The 7th Register
MAI (Montreal, Arts Interculturels) 3680 rue Jeanne-Mance, (Montreal)
Now in its 7th year, SAVAC’s annual juried members’ exhibition, The 7th Register is an exciting showcase of the range of contemporary art practices in SAVAC’s membership. This year SAVAC is bringing these works to the MAI (montreal, arts interculturels) to engage with the existing discourse of contemporary diasporic, intercultural art production. Two artists from Ontario – Sarindar Dhaliwal & Atanas Bozdarov, and two from Quebec – Khadija Baker & Mona Sharma, present work that address the complications of a universal Canadian multiculturalism, as well as a monolithic notion of diaspora. The works articulate multiple stories of migration and displacement, allowing for the simplistic idea of the cultural mosaic to be reconfigured into something that must be constantly renegotiated.
Featured Works
Sarindar Dhaliwal
olive, almond & mustard… [film/video projection with audio, 12:45, 2010] olive, almond & mustard… is a 3 channel video, employing archival footage and nursery rhymes to create a sensory experience of hybridity felt by many in the diaspora.
The Cartographer’s Mistake [mixed media installation, 2012]
The sculptures in this work are all “gifts” of colonialism and reference the sports that were introduced by the British to India.
Mona Sharma
What to Do if it Could Happen to You [mixed media, 2012]
What to Do if it Could Happen to You is a tongue-in-cheek narrative drawing work put together by Sharma as a guide with practical advice for young girls who might find themselves in dangerous situations.
Khadija Baker
Tracing Traces
Tracing Traces is a single-channel video that involves inscribing the names of the casualties of the recent Arab Spring uprising, and Syrian revolution onto ice cubes whilst documenting the melting process, leaving behind delicate remnants.
In the Presence of Absence [performance, 20:00]
Baker presents a participatory durational performance presented on the opening night of the exhibition – April 6, 2013.
Atanas Bozdarov
To Be [mixed media, 2013]
Using the works from the series To Be, which examines section 2(b) in the “Canadian Charter of Rights and Freedoms”, Bozdarov creates a series of public installations and interventions throughout Montreal. The works are intended to serve as an educational tool and a reminder of these rights and freedoms, and also offer the viewer ways of becoming active participants.
Sarindar Dhaliwal is a visual artist based in Toronto. Her practice is rooted in both painting/drawing and large mixed media installations. Dhaliwal has exhibited widely in Canada since the 1980s. Her most recent solo shows were at Galerie Deste in Montreal (2010) and the Robert Langen Art Gallery in Waterloo (2012).

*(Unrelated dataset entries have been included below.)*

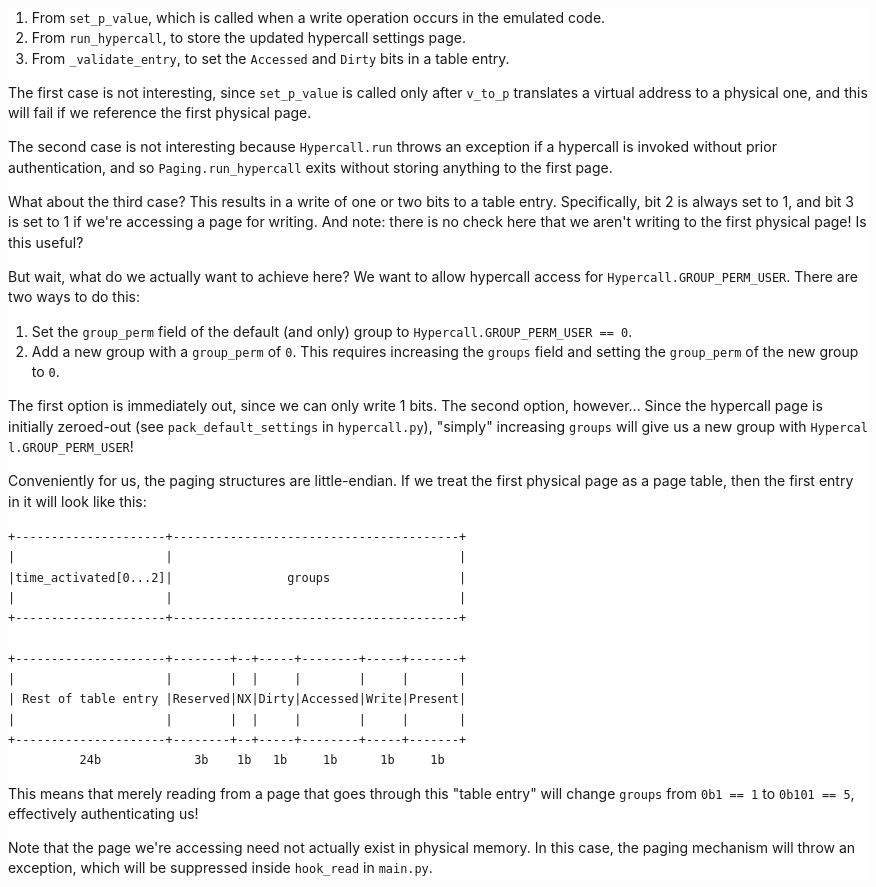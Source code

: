 1. From `set_p_value`, which is called when a write operation occurs in the emulated
   code.
2. From `run_hypercall`, to store the updated hypercall settings page.
3. From `_validate_entry`, to set the `Accessed` and `Dirty` bits in a table entry.

The first case is not interesting, since `set_p_value` is called only after
`v_to_p` translates a virtual address to a physical one, and this will fail if we
reference the first physical page.

The second case is not interesting because `Hypercall.run` throws an exception
if a hypercall is invoked without prior authentication, and so `Paging.run_hypercall`
exits without storing anything to the first page.

What about the third case? This results in a write of one or two bits to a table entry.
Specifically, bit 2 is always set to 1, and bit 3 is set to 1 if we're accessing
a page for writing. And note: there is no check here that we aren't writing
to the first physical page! Is this useful?

But wait, what do we actually want to achieve here? We want to allow hypercall access
for `Hypercall.GROUP_PERM_USER`. There are two ways to do this:

1. Set the `group_perm` field of the default (and only) group to
   `Hypercall.GROUP_PERM_USER == 0`.
2. Add a new group with a `group_perm` of `0`. This requires increasing
   the `groups` field and setting the `group_perm` of the new group to `0`.

The first option is immediately out, since we can only write 1 bits. The second option,
however... Since the hypercall page is initially zeroed-out (see `pack_default_settings`
in `hypercall.py`), "simply" increasing `groups` will give us a new group
with `Hypercall.GROUP_PERM_USER`!

Conveniently for us, the paging structures are little-endian. If we treat
the first physical page as a page table, then the first entry in it will look like
this:

```plain{linenos=false}
+---------------------+----------------------------------------+
|                     |                                        |
|time_activated[0...2]|                groups                  |
|                     |                                        |
+---------------------+----------------------------------------+

+---------------------+--------+--+-----+--------+-----+-------+
|                     |        |  |     |        |     |       |
| Rest of table entry |Reserved|NX|Dirty|Accessed|Write|Present|
|                     |        |  |     |        |     |       |
+---------------------+--------+--+-----+--------+-----+-------+
          24b             3b    1b   1b     1b      1b     1b
```

This means that merely reading from a page that goes through this "table entry"
will change `groups` from `0b1 == 1` to `0b101 == 5`, effectively authenticating us!

Note that the page we're accessing need not actually exist in physical memory.
In this case, the paging mechanism will throw an exception, which will be suppressed
inside `hook_read` in `main.py`.


[^1]: This appears to be the last edition of the book that targets the x86 architecture.
[^2]: PFN is short for Page Frame Number, i.e. the number of the physical page
[^3]: For more such fun shenanigans, see [here][shell-injection].
[^4]: All the ASCII diagrams in this post were made using
[TOC]: {{< ref "/blog/unseen-shield.md" >}}
[Challenge]: https://archive.org/download/shabak-challenge-2021/shabak-challenge-2021.zip/
[xv6-rev11]: https://pdos.csail.mit.edu/6.828/2018/xv6/book-rev11.pdf
[xv6-port]: https://pdos.csail.mit.edu/6.828/2019/xv6.html
[ARM-intro]: https://azeria-labs.com/writing-arm-assembly-part-1/
[Unicorn]: https://www.unicorn-engine.org/
[Keystone]: https://www.keystone-engine.org/
[shell-injection]: https://en.wikipedia.org/w/index.php?title=Code_injection&oldid=1003675714#Shell_injection
[asciiflow]: http://asciiflow.com/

Atanas Bozdarov is an interdisciplinary artist and designer whose work deconstructs the ways in which we read and interpret structure(s) in order to question our understanding of the working systems around us. He has exhibited at the Athens Institute for Contemporary Art, AGYU (Art Gallery of York University, Toronto), Blackwood Gallery (Mississauga) and XPACE (Toronto).
Khadija Baker is a multidisciplinary artist who creates installations that combine video, textile and sound. Her work explores social and political themes related to persecution, displacement and memory. Her work has been exhibited in Montreal, Toronto, New York, London, Berlin, Marseille, Beirut, Damascus and the 2012 Sydney Biennale.
Mona Sharma is a Montreal-based artist who works primarily in soft sculpture and graphic drawing. Her works evoke narratives that reveal, mislead and build towards the viewers’ realization of their role in shaping, supporting or suppressing those around them.